┌──

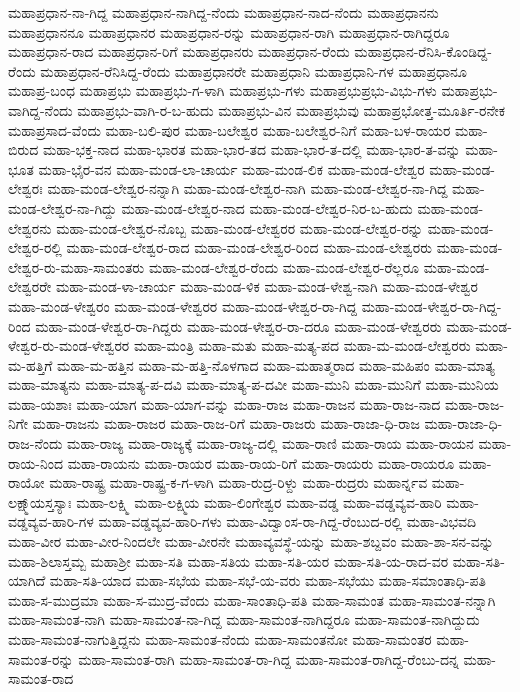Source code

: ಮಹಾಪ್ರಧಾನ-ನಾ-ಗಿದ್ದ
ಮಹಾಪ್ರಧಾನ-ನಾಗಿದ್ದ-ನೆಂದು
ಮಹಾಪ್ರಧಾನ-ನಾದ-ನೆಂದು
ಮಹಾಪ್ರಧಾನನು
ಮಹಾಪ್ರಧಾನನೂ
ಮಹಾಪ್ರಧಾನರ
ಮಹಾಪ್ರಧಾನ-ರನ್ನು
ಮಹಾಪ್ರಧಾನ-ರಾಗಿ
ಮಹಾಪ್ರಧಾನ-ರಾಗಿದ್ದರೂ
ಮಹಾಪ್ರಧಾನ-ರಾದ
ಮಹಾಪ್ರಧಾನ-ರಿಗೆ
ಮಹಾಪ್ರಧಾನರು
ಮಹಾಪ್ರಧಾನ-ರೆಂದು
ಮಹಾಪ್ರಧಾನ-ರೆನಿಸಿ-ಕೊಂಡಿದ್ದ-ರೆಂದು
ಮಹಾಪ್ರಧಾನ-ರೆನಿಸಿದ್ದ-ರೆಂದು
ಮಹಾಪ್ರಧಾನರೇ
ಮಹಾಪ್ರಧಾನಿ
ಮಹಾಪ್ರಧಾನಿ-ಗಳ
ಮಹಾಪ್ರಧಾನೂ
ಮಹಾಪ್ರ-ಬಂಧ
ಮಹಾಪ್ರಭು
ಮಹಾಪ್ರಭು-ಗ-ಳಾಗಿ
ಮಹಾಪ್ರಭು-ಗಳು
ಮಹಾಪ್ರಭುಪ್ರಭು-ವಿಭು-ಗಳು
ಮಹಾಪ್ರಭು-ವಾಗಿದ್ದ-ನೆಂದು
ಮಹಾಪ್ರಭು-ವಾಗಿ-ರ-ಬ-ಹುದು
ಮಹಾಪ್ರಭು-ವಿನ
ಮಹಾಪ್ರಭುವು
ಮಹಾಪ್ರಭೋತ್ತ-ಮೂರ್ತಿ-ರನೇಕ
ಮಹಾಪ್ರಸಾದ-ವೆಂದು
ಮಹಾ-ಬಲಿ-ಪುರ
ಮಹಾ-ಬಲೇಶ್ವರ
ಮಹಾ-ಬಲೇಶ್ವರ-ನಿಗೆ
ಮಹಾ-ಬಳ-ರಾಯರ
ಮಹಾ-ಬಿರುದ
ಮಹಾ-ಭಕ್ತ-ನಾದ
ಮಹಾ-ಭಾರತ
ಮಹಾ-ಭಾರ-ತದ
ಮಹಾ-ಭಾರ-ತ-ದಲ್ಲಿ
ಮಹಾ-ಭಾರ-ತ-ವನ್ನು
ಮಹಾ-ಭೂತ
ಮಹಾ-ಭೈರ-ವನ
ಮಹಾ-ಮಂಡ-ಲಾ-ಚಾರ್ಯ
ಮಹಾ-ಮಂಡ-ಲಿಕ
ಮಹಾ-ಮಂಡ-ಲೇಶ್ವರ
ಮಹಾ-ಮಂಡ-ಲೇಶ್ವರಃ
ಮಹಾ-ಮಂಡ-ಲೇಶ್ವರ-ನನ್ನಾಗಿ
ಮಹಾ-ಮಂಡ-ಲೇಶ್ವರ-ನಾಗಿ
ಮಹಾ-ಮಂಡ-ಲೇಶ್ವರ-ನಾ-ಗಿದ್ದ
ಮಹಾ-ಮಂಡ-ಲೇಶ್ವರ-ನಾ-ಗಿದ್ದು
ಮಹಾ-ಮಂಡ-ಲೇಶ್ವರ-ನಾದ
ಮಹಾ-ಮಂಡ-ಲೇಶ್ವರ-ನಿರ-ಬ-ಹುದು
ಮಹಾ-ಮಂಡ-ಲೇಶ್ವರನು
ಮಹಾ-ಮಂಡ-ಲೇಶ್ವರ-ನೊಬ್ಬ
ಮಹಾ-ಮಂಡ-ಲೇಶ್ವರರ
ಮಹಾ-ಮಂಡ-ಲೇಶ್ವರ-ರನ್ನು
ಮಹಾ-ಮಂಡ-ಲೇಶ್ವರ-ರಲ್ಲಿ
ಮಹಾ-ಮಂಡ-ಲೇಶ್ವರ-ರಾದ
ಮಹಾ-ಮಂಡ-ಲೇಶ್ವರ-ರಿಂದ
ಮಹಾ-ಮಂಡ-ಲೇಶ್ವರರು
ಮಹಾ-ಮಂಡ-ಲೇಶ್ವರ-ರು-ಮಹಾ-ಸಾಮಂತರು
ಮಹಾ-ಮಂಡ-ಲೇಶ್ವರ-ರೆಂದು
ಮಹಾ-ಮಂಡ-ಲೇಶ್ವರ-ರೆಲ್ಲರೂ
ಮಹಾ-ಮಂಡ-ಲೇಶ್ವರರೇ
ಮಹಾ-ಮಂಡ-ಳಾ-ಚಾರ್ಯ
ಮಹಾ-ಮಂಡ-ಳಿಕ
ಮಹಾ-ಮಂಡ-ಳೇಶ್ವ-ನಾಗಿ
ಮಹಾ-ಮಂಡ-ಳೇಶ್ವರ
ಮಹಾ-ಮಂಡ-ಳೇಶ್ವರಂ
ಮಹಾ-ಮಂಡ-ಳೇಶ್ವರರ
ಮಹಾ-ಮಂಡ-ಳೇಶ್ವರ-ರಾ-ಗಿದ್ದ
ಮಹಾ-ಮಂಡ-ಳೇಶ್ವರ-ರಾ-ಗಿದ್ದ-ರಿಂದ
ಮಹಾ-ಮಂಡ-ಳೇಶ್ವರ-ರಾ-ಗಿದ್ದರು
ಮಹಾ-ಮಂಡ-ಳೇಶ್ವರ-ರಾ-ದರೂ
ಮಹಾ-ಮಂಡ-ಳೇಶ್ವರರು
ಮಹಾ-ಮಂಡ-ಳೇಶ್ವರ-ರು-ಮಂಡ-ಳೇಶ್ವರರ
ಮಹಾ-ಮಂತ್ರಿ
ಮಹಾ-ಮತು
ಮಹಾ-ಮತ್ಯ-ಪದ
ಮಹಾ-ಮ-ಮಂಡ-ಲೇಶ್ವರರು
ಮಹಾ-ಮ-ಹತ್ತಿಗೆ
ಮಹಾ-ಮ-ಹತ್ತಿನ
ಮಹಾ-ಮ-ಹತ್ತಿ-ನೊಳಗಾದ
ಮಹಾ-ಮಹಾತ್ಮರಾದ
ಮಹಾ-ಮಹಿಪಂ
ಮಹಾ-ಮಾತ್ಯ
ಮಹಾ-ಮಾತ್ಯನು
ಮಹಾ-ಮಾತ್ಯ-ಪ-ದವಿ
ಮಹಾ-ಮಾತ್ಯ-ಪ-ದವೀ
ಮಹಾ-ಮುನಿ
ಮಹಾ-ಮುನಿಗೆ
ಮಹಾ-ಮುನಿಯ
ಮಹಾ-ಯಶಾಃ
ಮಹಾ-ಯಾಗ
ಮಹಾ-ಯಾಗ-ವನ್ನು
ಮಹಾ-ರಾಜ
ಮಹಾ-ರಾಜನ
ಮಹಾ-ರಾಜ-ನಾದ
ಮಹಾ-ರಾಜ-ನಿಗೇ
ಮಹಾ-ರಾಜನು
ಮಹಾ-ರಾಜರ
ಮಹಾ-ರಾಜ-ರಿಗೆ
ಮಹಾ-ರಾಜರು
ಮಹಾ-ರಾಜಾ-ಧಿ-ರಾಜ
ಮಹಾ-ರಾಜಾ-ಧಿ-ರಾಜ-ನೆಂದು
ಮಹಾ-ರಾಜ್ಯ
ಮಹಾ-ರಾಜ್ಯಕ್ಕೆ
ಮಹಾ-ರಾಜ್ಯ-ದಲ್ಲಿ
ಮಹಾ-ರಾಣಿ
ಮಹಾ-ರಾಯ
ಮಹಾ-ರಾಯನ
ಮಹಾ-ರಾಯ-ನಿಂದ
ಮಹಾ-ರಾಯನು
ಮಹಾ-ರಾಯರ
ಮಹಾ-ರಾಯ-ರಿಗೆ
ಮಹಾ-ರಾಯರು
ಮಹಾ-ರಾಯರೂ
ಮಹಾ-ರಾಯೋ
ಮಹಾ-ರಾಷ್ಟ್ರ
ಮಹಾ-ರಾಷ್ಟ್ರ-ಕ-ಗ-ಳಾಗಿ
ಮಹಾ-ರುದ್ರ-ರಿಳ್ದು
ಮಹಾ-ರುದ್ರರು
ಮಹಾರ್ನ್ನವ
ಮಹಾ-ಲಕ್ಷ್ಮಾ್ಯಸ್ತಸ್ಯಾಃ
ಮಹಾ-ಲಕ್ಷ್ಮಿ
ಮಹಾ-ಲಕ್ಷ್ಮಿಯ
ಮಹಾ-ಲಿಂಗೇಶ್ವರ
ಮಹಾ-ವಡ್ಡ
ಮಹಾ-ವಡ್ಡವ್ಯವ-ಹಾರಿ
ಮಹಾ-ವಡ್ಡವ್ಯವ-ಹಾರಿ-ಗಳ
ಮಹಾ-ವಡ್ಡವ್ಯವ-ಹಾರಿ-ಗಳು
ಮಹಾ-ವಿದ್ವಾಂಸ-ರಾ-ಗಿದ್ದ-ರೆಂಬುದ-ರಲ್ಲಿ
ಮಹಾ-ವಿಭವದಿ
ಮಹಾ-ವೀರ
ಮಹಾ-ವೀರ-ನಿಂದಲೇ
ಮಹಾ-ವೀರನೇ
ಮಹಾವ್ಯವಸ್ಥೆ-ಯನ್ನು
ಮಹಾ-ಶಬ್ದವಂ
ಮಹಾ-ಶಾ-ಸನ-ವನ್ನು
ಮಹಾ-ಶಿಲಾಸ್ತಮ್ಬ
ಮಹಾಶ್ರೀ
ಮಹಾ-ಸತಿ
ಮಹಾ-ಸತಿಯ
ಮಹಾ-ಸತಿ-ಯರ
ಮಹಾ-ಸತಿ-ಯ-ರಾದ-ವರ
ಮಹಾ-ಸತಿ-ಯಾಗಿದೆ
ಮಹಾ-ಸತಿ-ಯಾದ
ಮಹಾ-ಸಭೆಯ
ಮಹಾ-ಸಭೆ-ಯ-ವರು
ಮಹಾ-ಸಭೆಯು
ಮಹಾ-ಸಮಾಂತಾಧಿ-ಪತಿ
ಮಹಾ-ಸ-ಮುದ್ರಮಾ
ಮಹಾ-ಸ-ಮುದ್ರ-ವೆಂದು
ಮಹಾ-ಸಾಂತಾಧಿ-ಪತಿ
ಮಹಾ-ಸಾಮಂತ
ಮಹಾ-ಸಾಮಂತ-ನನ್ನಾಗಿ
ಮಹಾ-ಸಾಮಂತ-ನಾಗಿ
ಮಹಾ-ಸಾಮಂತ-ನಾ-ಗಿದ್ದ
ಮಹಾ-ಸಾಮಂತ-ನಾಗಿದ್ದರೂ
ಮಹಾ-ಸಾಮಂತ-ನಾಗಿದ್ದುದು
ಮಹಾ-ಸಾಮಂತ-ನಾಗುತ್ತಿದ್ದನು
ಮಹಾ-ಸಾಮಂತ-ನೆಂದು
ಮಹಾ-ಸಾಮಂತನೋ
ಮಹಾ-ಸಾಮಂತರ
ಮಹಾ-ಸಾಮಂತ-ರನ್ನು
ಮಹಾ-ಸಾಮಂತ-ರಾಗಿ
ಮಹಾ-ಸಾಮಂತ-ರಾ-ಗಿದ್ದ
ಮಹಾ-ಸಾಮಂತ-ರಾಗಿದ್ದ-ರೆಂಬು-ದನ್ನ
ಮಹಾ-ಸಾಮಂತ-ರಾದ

└──

:: WHAT THE EXERCISE ASKS ::
Only the lines from the top of the data through the line with "ಮಹಾಪ್ರಧಾನ-ರೆನಿಸಿ-ಕೊಂಡಿದ್ದ-ರೆಂದು" should be quoted, exactly and with both ends kept; skip the pictures.

:: WRITTEN RESPONSE ::
Source code

: ಮಹಾಪ್ರಧಾನ-ನಾ-ಗಿದ್ದ
ಮಹಾಪ್ರಧಾನ-ನಾಗಿದ್ದ-ನೆಂದು
ಮಹಾಪ್ರಧಾನ-ನಾದ-ನೆಂದು
ಮಹಾಪ್ರಧಾನನು
ಮಹಾಪ್ರಧಾನನೂ
ಮಹಾಪ್ರಧಾನರ
ಮಹಾಪ್ರಧಾನ-ರನ್ನು
ಮಹಾಪ್ರಧಾನ-ರಾಗಿ
ಮಹಾಪ್ರಧಾನ-ರಾಗಿದ್ದರೂ
ಮಹಾಪ್ರಧಾನ-ರಾದ
ಮಹಾಪ್ರಧಾನ-ರಿಗೆ
ಮಹಾಪ್ರಧಾನರು
ಮಹಾಪ್ರಧಾನ-ರೆಂದು
ಮಹಾಪ್ರಧಾನ-ರೆನಿಸಿ-ಕೊಂಡಿದ್ದ-ರೆಂದು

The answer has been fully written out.